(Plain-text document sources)
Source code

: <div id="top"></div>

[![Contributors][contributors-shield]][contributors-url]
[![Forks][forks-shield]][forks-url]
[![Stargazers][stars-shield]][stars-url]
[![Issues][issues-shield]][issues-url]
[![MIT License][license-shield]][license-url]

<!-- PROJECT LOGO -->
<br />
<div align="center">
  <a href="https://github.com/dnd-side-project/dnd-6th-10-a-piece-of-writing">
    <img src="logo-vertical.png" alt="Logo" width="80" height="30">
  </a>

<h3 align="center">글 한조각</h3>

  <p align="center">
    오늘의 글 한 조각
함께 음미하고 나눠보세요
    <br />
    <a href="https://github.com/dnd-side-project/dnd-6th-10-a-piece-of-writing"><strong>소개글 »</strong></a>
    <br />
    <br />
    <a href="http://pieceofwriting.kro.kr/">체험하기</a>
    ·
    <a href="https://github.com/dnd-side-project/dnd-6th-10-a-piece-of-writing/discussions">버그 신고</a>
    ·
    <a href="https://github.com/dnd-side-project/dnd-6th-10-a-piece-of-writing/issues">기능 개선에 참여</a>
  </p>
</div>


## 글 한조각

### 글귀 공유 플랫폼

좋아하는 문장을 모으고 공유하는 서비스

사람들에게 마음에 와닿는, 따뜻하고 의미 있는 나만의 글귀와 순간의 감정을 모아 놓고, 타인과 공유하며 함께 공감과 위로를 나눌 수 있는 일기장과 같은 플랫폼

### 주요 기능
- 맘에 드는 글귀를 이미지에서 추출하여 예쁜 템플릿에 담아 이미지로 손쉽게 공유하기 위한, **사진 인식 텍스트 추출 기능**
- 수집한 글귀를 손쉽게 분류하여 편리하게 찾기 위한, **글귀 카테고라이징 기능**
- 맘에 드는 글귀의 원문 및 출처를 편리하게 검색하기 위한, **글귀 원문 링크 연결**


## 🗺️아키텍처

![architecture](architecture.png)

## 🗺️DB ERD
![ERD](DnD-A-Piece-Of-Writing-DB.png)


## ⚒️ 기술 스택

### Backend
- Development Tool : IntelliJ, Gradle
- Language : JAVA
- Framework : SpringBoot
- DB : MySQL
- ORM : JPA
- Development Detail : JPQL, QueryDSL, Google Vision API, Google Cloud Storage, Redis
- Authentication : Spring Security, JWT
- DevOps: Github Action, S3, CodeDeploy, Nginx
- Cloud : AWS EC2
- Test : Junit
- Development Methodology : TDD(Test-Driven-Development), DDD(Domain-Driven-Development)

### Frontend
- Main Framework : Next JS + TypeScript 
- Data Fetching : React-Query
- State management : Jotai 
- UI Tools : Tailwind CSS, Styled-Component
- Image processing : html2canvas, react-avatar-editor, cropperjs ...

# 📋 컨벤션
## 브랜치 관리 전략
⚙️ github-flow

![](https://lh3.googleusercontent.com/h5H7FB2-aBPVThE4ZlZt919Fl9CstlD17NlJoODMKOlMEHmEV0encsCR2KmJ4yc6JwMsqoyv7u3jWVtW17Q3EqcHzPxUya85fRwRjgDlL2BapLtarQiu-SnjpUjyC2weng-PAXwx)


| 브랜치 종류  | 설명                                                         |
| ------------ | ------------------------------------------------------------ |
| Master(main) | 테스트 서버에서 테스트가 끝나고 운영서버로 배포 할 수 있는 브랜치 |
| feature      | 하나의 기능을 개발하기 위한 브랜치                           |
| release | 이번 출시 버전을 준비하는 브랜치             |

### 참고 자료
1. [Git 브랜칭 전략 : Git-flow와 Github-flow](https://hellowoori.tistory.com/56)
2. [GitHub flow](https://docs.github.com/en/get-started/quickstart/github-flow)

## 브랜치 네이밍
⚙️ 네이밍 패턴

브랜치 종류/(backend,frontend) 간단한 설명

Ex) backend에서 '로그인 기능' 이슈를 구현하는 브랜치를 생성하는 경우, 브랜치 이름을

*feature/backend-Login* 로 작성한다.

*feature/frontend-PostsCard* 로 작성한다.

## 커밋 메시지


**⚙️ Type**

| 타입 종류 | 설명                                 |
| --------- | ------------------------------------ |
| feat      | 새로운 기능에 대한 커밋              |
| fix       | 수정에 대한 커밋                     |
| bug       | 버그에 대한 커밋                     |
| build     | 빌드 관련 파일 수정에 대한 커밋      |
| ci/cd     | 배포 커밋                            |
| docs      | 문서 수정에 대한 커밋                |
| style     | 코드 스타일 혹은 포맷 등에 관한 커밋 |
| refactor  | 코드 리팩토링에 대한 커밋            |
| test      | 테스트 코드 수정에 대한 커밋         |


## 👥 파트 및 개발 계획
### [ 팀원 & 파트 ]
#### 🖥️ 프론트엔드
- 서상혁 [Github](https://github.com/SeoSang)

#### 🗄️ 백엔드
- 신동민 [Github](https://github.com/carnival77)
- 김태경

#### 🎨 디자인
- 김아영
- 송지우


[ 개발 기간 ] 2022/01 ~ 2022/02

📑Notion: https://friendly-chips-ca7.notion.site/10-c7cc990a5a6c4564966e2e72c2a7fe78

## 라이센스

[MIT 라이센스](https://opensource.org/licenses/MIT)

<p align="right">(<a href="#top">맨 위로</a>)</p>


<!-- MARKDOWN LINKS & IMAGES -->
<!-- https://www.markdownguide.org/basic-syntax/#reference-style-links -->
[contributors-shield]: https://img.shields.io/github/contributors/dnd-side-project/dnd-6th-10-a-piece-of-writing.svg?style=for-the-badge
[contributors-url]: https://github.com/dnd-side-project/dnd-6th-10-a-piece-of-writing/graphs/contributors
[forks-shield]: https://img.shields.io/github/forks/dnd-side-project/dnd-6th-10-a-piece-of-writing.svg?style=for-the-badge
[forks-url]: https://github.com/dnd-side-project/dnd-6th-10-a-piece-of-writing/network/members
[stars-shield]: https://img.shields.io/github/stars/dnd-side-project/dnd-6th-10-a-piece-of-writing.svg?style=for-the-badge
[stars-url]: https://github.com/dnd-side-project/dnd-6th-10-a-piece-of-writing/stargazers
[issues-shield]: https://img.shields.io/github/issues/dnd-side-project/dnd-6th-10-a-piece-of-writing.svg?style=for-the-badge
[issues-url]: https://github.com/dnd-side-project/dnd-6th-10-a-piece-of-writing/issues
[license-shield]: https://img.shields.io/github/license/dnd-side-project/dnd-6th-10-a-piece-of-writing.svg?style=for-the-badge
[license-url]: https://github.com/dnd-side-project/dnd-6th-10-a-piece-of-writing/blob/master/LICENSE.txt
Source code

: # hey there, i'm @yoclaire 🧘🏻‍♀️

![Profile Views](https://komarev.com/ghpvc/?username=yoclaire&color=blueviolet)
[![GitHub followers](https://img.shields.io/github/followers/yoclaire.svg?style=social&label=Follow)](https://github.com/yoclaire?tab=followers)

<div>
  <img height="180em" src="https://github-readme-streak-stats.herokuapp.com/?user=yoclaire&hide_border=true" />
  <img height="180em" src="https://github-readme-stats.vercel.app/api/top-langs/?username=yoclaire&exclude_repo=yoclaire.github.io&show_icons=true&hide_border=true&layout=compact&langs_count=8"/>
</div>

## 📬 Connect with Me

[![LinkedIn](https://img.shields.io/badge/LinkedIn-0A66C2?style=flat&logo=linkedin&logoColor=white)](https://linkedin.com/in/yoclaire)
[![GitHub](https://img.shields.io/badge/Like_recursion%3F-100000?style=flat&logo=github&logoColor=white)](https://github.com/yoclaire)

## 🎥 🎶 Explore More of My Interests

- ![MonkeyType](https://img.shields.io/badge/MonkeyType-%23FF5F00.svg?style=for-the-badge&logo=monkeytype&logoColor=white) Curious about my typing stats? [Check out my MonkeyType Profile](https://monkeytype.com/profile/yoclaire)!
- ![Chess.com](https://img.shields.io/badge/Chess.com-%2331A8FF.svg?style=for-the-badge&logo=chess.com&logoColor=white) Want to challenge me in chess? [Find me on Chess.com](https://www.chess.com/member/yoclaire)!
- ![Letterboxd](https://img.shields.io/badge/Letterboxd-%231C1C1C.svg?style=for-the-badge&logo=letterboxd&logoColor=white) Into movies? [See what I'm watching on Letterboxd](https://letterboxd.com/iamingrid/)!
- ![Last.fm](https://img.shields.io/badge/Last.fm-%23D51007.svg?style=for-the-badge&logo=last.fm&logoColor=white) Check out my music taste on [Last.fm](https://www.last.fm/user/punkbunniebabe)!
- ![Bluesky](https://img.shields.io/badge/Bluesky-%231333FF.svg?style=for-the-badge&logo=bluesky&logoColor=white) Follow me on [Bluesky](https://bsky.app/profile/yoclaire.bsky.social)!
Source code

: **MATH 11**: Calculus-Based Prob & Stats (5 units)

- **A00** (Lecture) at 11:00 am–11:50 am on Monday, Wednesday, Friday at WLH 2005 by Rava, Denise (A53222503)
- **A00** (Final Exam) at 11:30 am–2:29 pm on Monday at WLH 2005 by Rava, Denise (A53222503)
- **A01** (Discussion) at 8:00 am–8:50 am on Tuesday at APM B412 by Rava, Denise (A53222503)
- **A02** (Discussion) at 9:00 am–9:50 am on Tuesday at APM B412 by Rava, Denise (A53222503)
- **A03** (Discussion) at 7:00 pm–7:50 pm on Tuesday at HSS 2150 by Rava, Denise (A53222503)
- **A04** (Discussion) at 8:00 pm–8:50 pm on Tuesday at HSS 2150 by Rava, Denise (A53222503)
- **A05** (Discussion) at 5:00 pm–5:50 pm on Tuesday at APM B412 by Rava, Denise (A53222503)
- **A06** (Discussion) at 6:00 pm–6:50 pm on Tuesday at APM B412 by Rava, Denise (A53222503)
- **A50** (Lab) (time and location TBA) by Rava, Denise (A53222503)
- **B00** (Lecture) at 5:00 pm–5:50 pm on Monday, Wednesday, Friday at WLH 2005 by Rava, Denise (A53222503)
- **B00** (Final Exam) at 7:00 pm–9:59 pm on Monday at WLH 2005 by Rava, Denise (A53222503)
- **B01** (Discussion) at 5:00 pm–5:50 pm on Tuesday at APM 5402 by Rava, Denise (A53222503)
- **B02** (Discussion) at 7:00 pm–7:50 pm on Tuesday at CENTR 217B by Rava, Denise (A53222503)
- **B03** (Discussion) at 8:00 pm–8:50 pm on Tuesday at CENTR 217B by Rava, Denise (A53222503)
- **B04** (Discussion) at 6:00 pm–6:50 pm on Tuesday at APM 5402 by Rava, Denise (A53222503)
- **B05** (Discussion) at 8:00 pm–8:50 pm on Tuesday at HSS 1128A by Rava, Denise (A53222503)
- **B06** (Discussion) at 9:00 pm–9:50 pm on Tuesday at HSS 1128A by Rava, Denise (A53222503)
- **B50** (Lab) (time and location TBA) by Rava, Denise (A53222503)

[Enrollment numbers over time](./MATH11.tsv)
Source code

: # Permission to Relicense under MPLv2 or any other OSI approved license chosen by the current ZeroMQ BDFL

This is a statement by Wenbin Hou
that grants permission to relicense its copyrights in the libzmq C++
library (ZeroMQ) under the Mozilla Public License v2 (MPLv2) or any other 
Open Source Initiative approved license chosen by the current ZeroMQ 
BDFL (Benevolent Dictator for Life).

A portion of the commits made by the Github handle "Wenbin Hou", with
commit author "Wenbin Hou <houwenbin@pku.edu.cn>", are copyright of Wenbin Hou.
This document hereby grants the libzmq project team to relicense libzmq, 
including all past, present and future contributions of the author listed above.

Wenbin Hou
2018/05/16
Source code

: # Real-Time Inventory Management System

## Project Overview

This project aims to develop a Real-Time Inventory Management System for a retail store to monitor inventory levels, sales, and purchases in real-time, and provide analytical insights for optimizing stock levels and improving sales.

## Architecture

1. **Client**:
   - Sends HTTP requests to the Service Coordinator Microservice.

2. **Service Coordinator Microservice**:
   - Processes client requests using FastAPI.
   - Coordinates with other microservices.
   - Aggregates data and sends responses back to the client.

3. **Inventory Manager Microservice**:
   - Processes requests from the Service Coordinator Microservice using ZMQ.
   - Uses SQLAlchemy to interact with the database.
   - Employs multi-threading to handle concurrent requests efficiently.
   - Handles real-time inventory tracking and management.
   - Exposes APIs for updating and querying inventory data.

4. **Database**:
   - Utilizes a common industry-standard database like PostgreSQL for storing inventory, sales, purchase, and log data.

- What you are asked to do: Copy out, from the records above, every line that holds the string "sales".

- Answer for this exercise:
This project aims to develop a Real-Time Inventory Management System for a retail store to monitor inventory levels, sales, and purchases in real-time, and provide analytical insights for optimizing stock levels and improving sales.
   - Utilizes a common industry-standard database like PostgreSQL for storing inventory, sales, purchase, and log data.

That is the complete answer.